Stephen M. Ansell, MD, PhD, on Progress of CAR T-Cell Therapy – Cancer Network

At the 2019 ASH Annual Meeting, Stephen M. Ansell, MD, PhD, from Mayo Clinic, discussed a plenary session presentation focused on chimeric antigen receptor (CAR) T-cell therapy, and the excitement surround new bio-specific agents that will be available for patients.

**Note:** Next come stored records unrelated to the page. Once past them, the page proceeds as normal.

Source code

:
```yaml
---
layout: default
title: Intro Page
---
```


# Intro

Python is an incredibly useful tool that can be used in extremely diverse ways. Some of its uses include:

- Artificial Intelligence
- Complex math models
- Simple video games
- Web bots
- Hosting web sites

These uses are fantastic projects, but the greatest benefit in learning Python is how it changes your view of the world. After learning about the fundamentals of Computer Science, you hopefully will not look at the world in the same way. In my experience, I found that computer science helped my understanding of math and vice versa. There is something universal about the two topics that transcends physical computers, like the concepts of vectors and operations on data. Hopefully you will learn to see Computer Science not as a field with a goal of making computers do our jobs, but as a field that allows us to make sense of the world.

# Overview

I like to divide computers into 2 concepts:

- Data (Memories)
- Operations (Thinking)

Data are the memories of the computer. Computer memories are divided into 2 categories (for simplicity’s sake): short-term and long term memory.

Transcription:I think there's been a lot of really encouraging data from ASH 2019 for large cell lymphoma, particularly in the relapsed/refractory space. So, I think we're learning a lot more about CAR T cells. But I think the most interesting data was data that was in the plenary session, looking at a bio-specific antibody targeting CD 20, and CD 3. So, basically taking the tumor cell and T cells and bringing them into close proximity with a very encouraging promising response rate, a little early data, so we still need longer follow up. But I think what was interesting is in CAR T cell failures, where we really are challenged for options to treat those patients, they showed that in those patients, kind of repurposing the T cells and bringing them back into close contact with the tumor but using the bio-specific antibody actually resulted in high response rates. So, I think this is a very encouraging space to watch as new agents become available, but particularly the bio-specific therapies, there are other bio-specifics that are similar, also with very good results. So, I think as a class this is a very promising approach.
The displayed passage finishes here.